We approximate the bottom of the pit as a half sphere with radius \(r_b\), the effective radius of the pit. Although a simplification of reality, it makes the scenario mathematically tractable. We integrate the above equation from the idealized pit boundary \((r_b, h_b)\) to the wetting front \((r_f, h_0)\) and obtain: \[ \frac{Q}{2 \pi}\Big(\frac{1}{r_b} - \frac{1}{r_f}\Big) = K_{sat} (h_b - h_0) \] Solving for \(Q\), we obtain: \[ Q = 2 \pi K_{sat} \Big(\frac{r_b r_f}{r_f - r_b} \Big) (h_b - h_0) \]

Now that we have \(Q\) as a function of \(r_f\), we can focus on determining how \(r_f\) changes over time. The propagation of \(r_f\) is simply the total outward flow \(Q\) divided by the surface area of the half sphere \(2 \pi r^2\), divided by the available soil storage \(\Delta \theta = \theta_s - \theta_0\). In other words: \[ \frac{\partial r_f}{\partial t} = \frac{Q}{2 \pi r^2 \Delta \theta} \, . \] Plugging in for \(Q\) and rearranging terms, we get: \[ \frac{1}{r_b} \Big[ r_f^2 - r_b r_f \Big] \partial r_f = \frac{K_{sat}}{\Delta \theta} \Big[ h_b - h_0 \Big] \partial t \,. \]

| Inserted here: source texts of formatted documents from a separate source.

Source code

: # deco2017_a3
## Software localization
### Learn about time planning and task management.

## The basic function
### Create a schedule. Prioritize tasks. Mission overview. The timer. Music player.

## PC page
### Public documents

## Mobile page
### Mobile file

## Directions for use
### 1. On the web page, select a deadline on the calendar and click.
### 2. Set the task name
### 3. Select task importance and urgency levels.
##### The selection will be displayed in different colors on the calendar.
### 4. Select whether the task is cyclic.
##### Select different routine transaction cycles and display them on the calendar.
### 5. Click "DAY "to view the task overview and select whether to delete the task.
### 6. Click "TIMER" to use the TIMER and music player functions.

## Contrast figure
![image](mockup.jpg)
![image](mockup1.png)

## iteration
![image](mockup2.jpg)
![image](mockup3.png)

We can then integrate from \((r_b, 0)\) to \((r_f, t)\) to obtain: \[ \frac{1}{r_b} \Big( \frac{1}{3} r_f^3 - \frac{r_b}{2} r_f^2 \Big) \Bigg|_{r_b}^{r_f} = \frac{K_{sat}}{\Delta \theta} \Big( h_b - h_0 \Big) t \, \Bigg|_0^t \]

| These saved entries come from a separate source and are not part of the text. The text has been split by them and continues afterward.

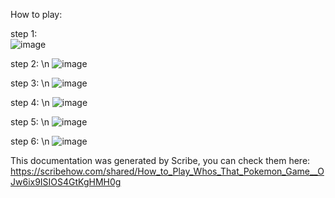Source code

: How to play:

step 1: <br>
![image](https://user-images.githubusercontent.com/95306492/224124929-f2d3bfa4-148a-4f89-8301-031d097ecdd1.png)

step 2: \n
![image](https://user-images.githubusercontent.com/95306492/224125003-743d0c0e-be97-4081-8a9b-16c59e4dadf6.png)

step 3: \n
![image](https://user-images.githubusercontent.com/95306492/224125101-d1cf8c92-7b00-45da-a704-086d6ecabffe.png)

step 4: \n
![image](https://user-images.githubusercontent.com/95306492/224125297-84f3fc24-2813-4ab5-b011-fd1507b9c27f.png)

step 5: \n
![image](https://user-images.githubusercontent.com/95306492/224125411-6ddeb261-9a5c-47cd-af2b-c143714a0830.png)

step 6: \n
![image](https://user-images.githubusercontent.com/95306492/224125512-c6a1e6df-a8ff-44c3-96dd-f5d6785ebe3b.png)


This documentation was generated by Scribe, you can check them here: https://scribehow.com/shared/How_to_Play_Whos_That_Pokemon_Game__OJw6ix9ISIOS4GtKgHMH0g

Plugging in values and solving for \(t\), we finally obtain: \[ t = \frac{\Delta \theta}{K_{sat} (h_b - h_0)} \Bigg[ \frac{r_f^3}{3 r_b} - \frac{r_f^2}{2} + \frac{r_b^2}{6} \Bigg] \]

The volume of a half sphere is equal to \(V_s(r) = 2/3 \pi r^3\). Therefore we can determine the amount of infiltration as \(F_s = \Delta \theta (V_s(r_f) - V_s(r_b))\), or: \[ F_s = \Delta \theta \pi \frac{2}{3}\Big( r_f^3 - r_b^3 \Big) \] Conversely, we can calculate \(r_f\) from \(F_s\) as: \[ r_f = \Big( \frac{3 F_s}{2 \Delta \theta \pi} + r_b^3 \Big)^{1/3} \]

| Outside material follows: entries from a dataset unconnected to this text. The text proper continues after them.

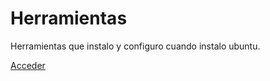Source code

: # Herramientas

Herramientas que instalo y configuro cuando instalo ubuntu.

[Acceder](/ubuntu/terminal)
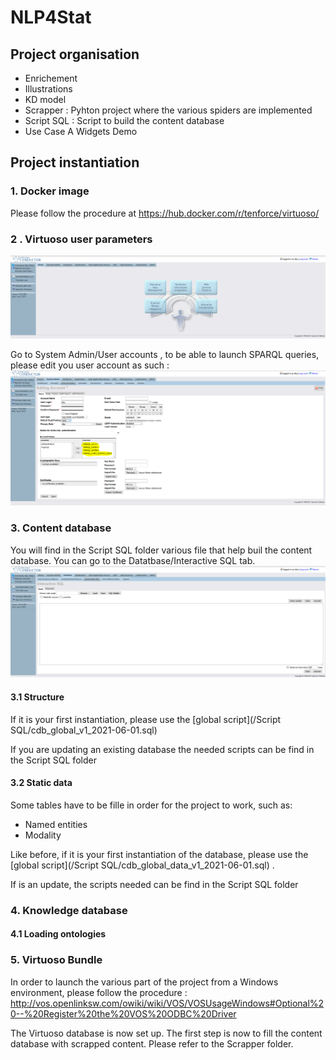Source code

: # NLP4Stat
## Project organisation
- Enrichement
- Illustrations
- KD model
- Scrapper : Pyhton project where the various spiders are implemented
- Script SQL : Script to build the content database
- Use Case A Widgets Demo


## Project instantiation

### 1. Docker image
Please follow the procedure at https://hub.docker.com/r/tenforce/virtuoso/

### 2 . Virtuoso user parameters

![Virtuoso conductor](/Illustrations/virtuoso_conductor_homepage.PNG)

Go to System Admin/User accounts , to be able to launch SPARQL queries, please edit you user account as such :
![Virtuoso User account page](/Illustrations/virtuoso_conductor_user_accounts.PNG)

### 3. Content database

You will find in the Script SQL folder various file that help buil the content database. You can go to the  Datatbase/Interactive SQL tab.
![Virtuoso interactive SQL](/Illustrations/virtuoso_conductor_interactive_SQL.PNG)

#### 3.1 Structure

If it is your first instantiation, please use the [global script](/Script SQL/cdb_global_v1_2021-06-01.sql)

If you are updating an existing database the needed scripts can be find in the Script SQL folder


#### 3.2 Static data

Some tables have to be fille in order for the project to work, such as:
- Named entities
- Modality

Like before, if it is your first instantiation of the database,  please use the [global script](/Script SQL/cdb_global_data_v1_2021-06-01.sql) .

If is an update, the scripts needed can be find in the Script SQL folder

### 4. Knowledge database

#### 4.1 Loading ontologies

### 5. Virtuoso Bundle
In order to launch the various part of the project from a Windows environment, please follow the procedure : http://vos.openlinksw.com/owiki/wiki/VOS/VOSUsageWindows#Optional%20--%20Register%20the%20VOS%20ODBC%20Driver


The Virtuoso database is now set up. The first step is now to fill the content database with scrapped content. Please refer to the Scrapper folder.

This model is implemented using the functions get_greenampt_hsphere_time to calculate time as \(t = f(F_s)\) and get_greenampt_hsphere_numerical to calculate cumulative recharge \(F_s = f(t)\) using a numerical solver.

library(units)
r_b <- set_units(2, "ft") # length
theta_0 <- 0.2 # unitless
theta_s <- 0.35 # unitless
F_s <- set_units(c(1, 5, 10, 20), "ft^3") # units of length^2
Ksat <- set_units(0.2, "cm/h") # length / time
h_b <- set_units(6, "ft") # hydraulic head (length)
h_0 <- set_units(-10, "cm") # hydraulic head (length)
times <- get_greenampt_hsphere_time(theta_0, theta_s, F_s, Ksat, h_b, h_0, r_b)
F_s_calculated <- get_greenampt_hsphere_numerical(theta_0, theta_s, Ksat, h_b, h_0, r_b, times)

plot(times, F_s, cex = 2, col = 'blue')
points(times, F_s_calculated, pch = 4, col = 'red', cex = 1)
legend(6, 7, legend = c("get_greenampt_hsphere_time", "get_greenampt_hsphere_numerical"), 
       col = c("blue", "red"), cex = 0.8, pch = c(1, 4))